For leaders who are stuck in the assumption they must always be right, the answer person who knows everything, real dialogue will prove virtually impossible. Why is it even needed?

Mike announces a three-day offsite meeting of the combined plant management and union leadership team. It is to take place in two weeks. Preliminary meetings that Mike holds reveal a pattern he has not looked at before. When others question Mike he becomes defensive, argumentative and appears to dig his heels in and “drive the agenda.” Mike’s leadership consultant points this out and asks Mike if he would like to have insight into why he reacts this way; presumably, if he had more awareness it might open up other options. He agreed to give it a try.

Like the 18 year old at the beginning of our story, the entranceway to this next arena begins when we allow what we thought we knew about ourselves to fall away. We enter with an open mind, one of “I don’t know” rather than “I already know”, the prevailing assumption that makes tough times even more difficult. For leaders stuck on the assumption they are the answer persons, real dialogue will prove virtually impossible.

The Inner Self Doorway— Where Sustainable Breakthrough Begins.

Mike was asked to “speak from the heart” with the first response that came to him. Here are the highlights of the three-minute conversation:

Coach: You’re holding a meeting when people begin questioning you. When someone questions you, why is this a problem for you?

Mike: He’s challenging my credibility.

Coach: Assuming this is true and he’s questioning your credibility, why is this a problem for you?

Mike: My reputation is on the line. Others will doubt my ability as a leader.

Coach: Let’s say this happens, your reputation is shot. Why would this be a problem for you?

Mike: My board expects results. As soon as they have doubts about my leadership, I’m gone. History.

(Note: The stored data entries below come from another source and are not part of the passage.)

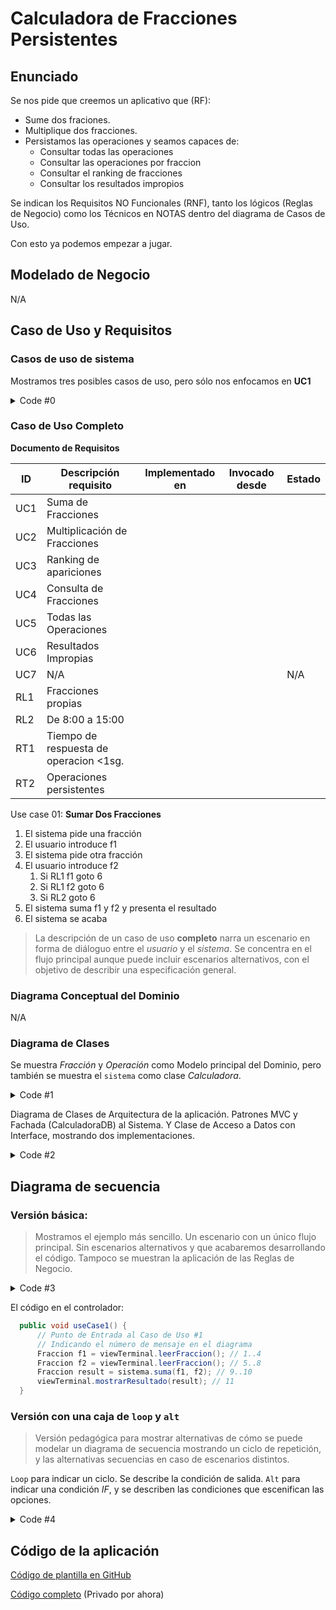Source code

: # Calculadora de Fracciones Persistentes


## Enunciado

Se nos pide que creemos un aplicativo que (RF):
- Sume dos fraciones.
- Multiplique dos fracciones.
- Persistamos las operaciones y seamos capaces de:
  - Consultar todas las operaciones
  - Consultar las operaciones por fraccion
  - Consultar el ranking de fracciones
  - Consultar los resultados impropios
  
Se indican los Requisitos NO Funcionales (RNF), tanto los lógicos (Reglas de Negocio) como los Técnicos en NOTAS dentro del diagrama de Casos de Uso.

Con esto ya podemos empezar a jugar.  

## Modelado de Negocio
N/A

## Caso de Uso y Requisitos

### Casos de uso de sistema

Mostramos tres posibles casos de uso, pero sólo nos enfocamos en **UC1**

<img src="http://www.plantuml.com/plantuml/proxy?src=https://raw.githubusercontent.com/srlopez/RUP/master/ejemplos/fraccion_completo.md&idx=0&a=3" alt=""/>

<details><summary>Code #0</summary>

```plantuml
@startuml
hide stereotype

skinparam usecase {
  BackgroundColor White
  BorderColor DarkSlateGray
  ArrowColor Grey
  
  BorderThickness<<beta>> 1
  BorderStyle<<beta>> dotted
  'BackgroundColor<<beta>> #FFE
  'BorderColor<<beta>> Red
}
skinparam actor {
  BackgroundColor White
  BorderColor DarkSlateGray
  ArrowColor Grey
}
skinparam note {
  BackgroundColor White
  BorderColor DarkSlateGray
}
note "Requisito <b>Funcional</b>\n<b>UC1:</b>Sumar f1+f2\n<b>UC2:</b>Multiplicar f1+f2\n<b>UC3</b>\n<b>UC4</b>\n<b>UC5</b>\n<b>UC6</b>" as n1
note "Requisitos <b>No funcionales Lógicos</b>\n<b>Reglas de Negocio</b>\n<i>Escritos como notas</i>\n<b>RL1:</b> Solo operamos con fracciones propias\n<b>RL2:</b> Y de 8:00 a 15:00" as n2
note "Requisitos <b>No funcionales Técnicos</b>\n<i>Escritos como notas</i>\n<b>RT1:</b> Tiempo de respuesta<1sg\n<b>RT2:</b>Operaciones persistentes" as n3

left to right direction
:User: as cli
rectangle sistema {
  (Sumar\n2 Fracciones\n<b>UC1</b>) as uno 
  (Multiplicar\n2 Fracciones\n<b>UC2</b>) as dos 
  (Ranking\n<b>UC3</b>) as tres
  (Consultar\nFraccion\n<b>UC4</b>) as cuatro
  (Mostrar las\nOperacions\n<b>UC5</b>) as cinco
  (Resultados\nImpropios\n<b>UC6</b>) as seis
  (No Implementado\n<b>UC7</b>) as siete<<beta>>
}

cli -- uno
sistema -- n2
sistema -- n3
cli -- dos
cli -- tres
cli -- cuatro
cli -- cinco
cli -- seis
cli -- siete
uno -- n1
dos -- n1
tres -- n1
cuatro -- n1
cinco -- n1
seis -- n1
siete -- n1

@enduml
```
</details>

### Caso de Uso Completo

**Documento de Requisitos**

| ID | Descripción requisito | Implementado en | Invocado desde | Estado |
| -- | -- | -- | -- | -- | 
| UC1 | Suma de Fracciones | | | | 
| UC2 | Multiplicación de Fracciones | | | | 
| UC3 | Ranking de apariciones  | | | | 
| UC4 | Consulta de Fracciones | | | | 
| UC5 | Todas las Operaciones | | | | 
| UC6 | Resultados Impropias | | | | 
| UC7 | N/A | | | N/A | 
| RL1 | Fracciones propias | | | | 
| RL2 | De 8:00 a 15:00 | | | | 
| RT1 | Tiempo de respuesta de operacion <1sg. | | | | 
| RT2 | Operaciones persistentes | | | | 
   
   

Use case 01: **Sumar Dos Fracciones**
1. El sistema pide una fracción
1. El usuario introduce f1
1. El sistema pide otra fracción
1. El usuario introduce f2
   1. Si RL1 f1 goto 6
   1. Si RL1 f2 goto 6
   1. Si RL2 goto 6
1. El sistema suma f1 y f2 y presenta el resultado
1. El sistema se acaba

> La descripción de un caso de uso **completo** narra un escenario en forma de diáloguo entre el _usuario_ y el _sistema_. Se concentra en el flujo principal aunque puede incluir escenarios alternativos, con el objetivo de describir una especificación general.


### Diagrama Conceptual del Dominio
N/A

### Diagrama de Clases

Se muestra _Fracción_ y _Operación_ como Modelo principal del Dominio, pero también se muestra el `sistema` como clase _Calculadora_. 

<img src="http://www.plantuml.com/plantuml/proxy?src=https://raw.githubusercontent.com/srlopez/RUP/master/ejemplos/fraccion_completo.md&idx=1&a=3" alt=""/>

<details><summary>Code #1</summary>

```plantuml
@startuml
left to right direction
skinparam class {
  skinparam monochrome true
  skinparam shadowing false
  BackgroundColor White
  BorderColor Gray
  ' FontName Consolas
  ArrowColor Gray
}
scale 1
hide circle

class Fraccion {
  -int numerador
  -int denominador
-- Constructores --
  + Fraccion ()
  + Fraccion (n, d)
  + Fraccion (s)
-- Métodos --
  +String toString()
}
class Operacion {
 Date fh
-- Métodos --
  +String toString()
}
class OperacionTipo<<enum>> {}

class Calculadora {
  +Fraccion suma()
  +Fraccion multiplica()
}
class CalculadoraDB<<Sistema>> {
  +Fraccion suma()
  +Fraccion multiplica()
  -registrarOperacion()
  +qryOperacionesPor()
  +qryRanking() 
  +qryResultadosImpropios()
  +qryTodaslasOperaciones()
}
CalculadoraDB --|> Calculadora
Fraccion --* Operacion: f1
Fraccion --* Operacion: f2
Fraccion --* Operacion: resultado
OperacionTipo -- Operacion
CalculadoraDB ..> Operacion: crea >
@enduml
```
</details>

Diagrama de Clases de Arquitectura de la aplicación.
Patrones MVC y Fachada (CalculadoraDB) al Sistema.
Y Clase de Acceso a Datos con Interface, mostrando dos implementaciones.

<img src="http://www.plantuml.com/plantuml/proxy?src=https://raw.githubusercontent.com/srlopez/RUP/master/ejemplos/fraccion_completo.md&idx=2&a=3" alt=""/>

<details><summary>Code #2</summary>

```plantuml
@startuml
'left to right direction
skinparam class {
  skinparam monochrome true
  skinparam shadowing false
  BackgroundColor White
  BorderColor Gray
  ' FontName Consolas
  ArrowColor Gray
}
scale 1
hide circle

class Calculadora {
  +Fraccion suma()
  +Fraccion multiplica()
}
class CalculadoraDB<<Sistema>> {
  +Fraccion suma()
  +Fraccion multiplica()
  -registrarOperacion()
  +qryOperacionesPor()
  +qryRanking() 
  +qryResultadosImpropios()
  +qryTodaslasOperaciones()
}

class CtrlTerminal{
-- Métodos --
  +void run()
  +void useCase1()
  +void useCase2()
  +void useCase3()
  +void useCase4()
  +void useCase5()
  +void useCase6()
}

class ViewTerminal{
-- Métodos --
  - String leerFraccionString()
  +Fraccion leerFraccion()
  +void mostrarResultado()
  +int mostrarMenu()
}

class OperacionesSQLite{ 
 -dbname 
}
class OperacionesMem{ 
  -filename 
}

class IOperacionesDAO
{
 +cmdRegistrarOperacion(op)
 +qryOperacionesPor(f)
 +qryRanking() 
 +qryResultadosImpropios()
 +qryTodasLasOperaciones() 
}

IOperacionesDAO <- CalculadoraDB : repositorio
CalculadoraDB --|> Calculadora
CtrlTerminal -- CalculadoraDB: Usa >
CtrlTerminal -- ViewTerminal: Usa >
OperacionesSQLite --|> IOperacionesDAO
OperacionesMem --|> IOperacionesDAO
@enduml
```
</details>


## Diagrama de secuencia

### Versión básica:  
> Mostramos el ejemplo más sencillo. Un escenario con un único flujo principal. Sin escenarios alternativos y que acabaremos desarrollando el código.
> Tampoco se muestran la aplicación de las Reglas de Negocio.

<img src="http://www.plantuml.com/plantuml/proxy?src=https://raw.githubusercontent.com/srlopez/RUP/master/ejemplos/fraccion_completo.md&idx=3&a=3" alt=""/>

<details><summary>Code #3</summary>

```plantuml
@startuml
title <b>Sumar Dos Fracciones</b>\n<i>Diagrama de secuencia - UseCase1</i>
skinparam monochrome true
' skinparam handwritten true
' skinparam defaultFontName Comic Sans MS
' skinparam classArrowFontName Arial

autonumber "[0]"
hide footbox

actor Usuario as u
boundary Vista as v
control Controlador as c 
participant "Calculadora\n<<Sistema>>" as s

'group Comprar Producto
c -> v: leerFraccion
v -[#LightGrey]> u: "Indica una fracción (0/1): "
u -[#LightGrey]> v: Fraccion (f1)
v -> c: Fraccion (f1)
c -> v: leerFraccion
v -[#LightGrey]> u: "Indica una fracción (0/1): "
u -[#LightGrey]> v: Fraccion (f2)
v -> c: Fraccion (f2)
c -> s: suma(f1,f2)
s -> c: Fraccion (result)
c -> v: mostrarResultado(result)
v -[#LightGrey]> u: "Suma :" (result)

'end
@enduml
```
</details>


El código en el controlador:
```java
  public void useCase1() {
      // Punto de Entrada al Caso de Uso #1 
      // Indicando el número de mensaje en el diagrama 
      Fraccion f1 = viewTerminal.leerFraccion(); // 1..4
      Fraccion f2 = viewTerminal.leerFraccion(); // 5..8
      Fraccion result = sistema.suma(f1, f2); // 9..10
      viewTerminal.mostrarResultado(result); // 11
  }
```


### Versión con una caja de `loop` y `alt` 
>Versión pedagógica para mostrar alternativas de cómo se puede modelar un diagrama de secuencia mostrando un ciclo de repetición, y las alternativas secuencias en caso de escenarios distintos. 

`Loop` para indicar un ciclo. Se describe la condición de salida.
`Alt` para indicar una condición _IF_, y se describen las condiciones que escenifican las opciones.

<img src="http://www.plantuml.com/plantuml/proxy?src=https://raw.githubusercontent.com/srlopez/RUP/master/ejemplos/fraccion_completo.md&idx=4&a=3" alt=""/>

<details><summary>Code #4</summary>

```plantuml
@startuml
title <b>Sumar Dos Fracciones</b>\n<i>Diagrama de secuencia - UseCase1</i>
skinparam monochrome true
' skinparam handwritten true
' skinparam defaultFontName Comic Sans MS
' skinparam classArrowFontName Arial

autonumber "[0]"
hide footbox

actor Usuario as u
boundary Vista as v
control Controlador as c 
participant "Calculadora\n<<Sistema>>" as s

'group Comprar Producto
c -> v: leerFraccion
v -> u: "Indica una fracción (0/1): "
u -> v: Fraccion (f1)
v -> c: Fraccion (f1)
loop mientras que f1==f2
  c -> v: leerFraccion
  v -> u: "Indica una fracción (0/1): "
  u -> v: Fraccion (f2)
  v -> c: Fraccion (f2)
end
alt NO RL1 or NO RL2
c -> c: RL1 (f1)
c -> c: RL1 (f2)
c -> c: RL2
note right
Verificamos las Reglas de Negocio
Si no se cumple alguna -> Fin UC
end note
end
c -> s: suma(f1,f2)
s -> c: Fraccion (result)
c -> v: mostrarResultado(result)
v -> u: "Suma :" (result)
alt result == "1/1"
  c -> v: muestraMensajeEnhorabuena
  v -> u: "Enhorabuena has sumado la unidad"
else result != "1/1"
  c -> v: muestraMensajePruebaOtraVez
  v -> u: "Inténtalo otra vez"
end

'end
@enduml
```
</details>


## Código de la aplicación
[Código de plantilla  en GitHub](https://github.com/srlopez/javaPlantilla)

[Código completo](https://github.com/srlopez/javaFraccionMVC) (Privado por ahora)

Coach: So there would be drastic repercussions—you’re out the door with no job.

Mike: And no easy options. My wife won’t move, my kids are in school here in town for the next three years. They’re already disgusted with me for the time I put into this job. They have had it up to here.

Coach: Let’s say it plays out just like this. You’re stuck; your family is disgusted and basically turns their backs on you. If this happened, what would it mean about you?

Mike: (Silence). I’m just a waste. A complete fool. I don’t deserve to be here. Irresponsible. At this point the consultant went to the white board and wrote the following:

“Faulty Assumptions”

When others question me = my credibility is questioned

If I don’t know all the answers now my reputation is ruined

Others’ evaluation of me= me

My worth & value depend on others’ assessments of me

I am my work; I am my performance (in this meeting)

I am not enough

“Choose your own poison”, the coach said, “Is it any wonder that you get defensive in meetings?” Mike looked at the board and was silent. He acknowledged these fears had followed him for years, eroding his self-confidence and impacting his relationships. He saw clearly that these unexamined assumptions did not stand up to scrutiny. They allowed no room for people to ask questions to better understand the topic. They assigned irrational weight to the behavior of others who were likely unaware that any of this was happening. The discussion that followed was transformational. Mike saw that what was genuinely true about himself could not be taken by anyone; it could not be attacked. It therefore never needed defending. His meeting behavior began to change immediately.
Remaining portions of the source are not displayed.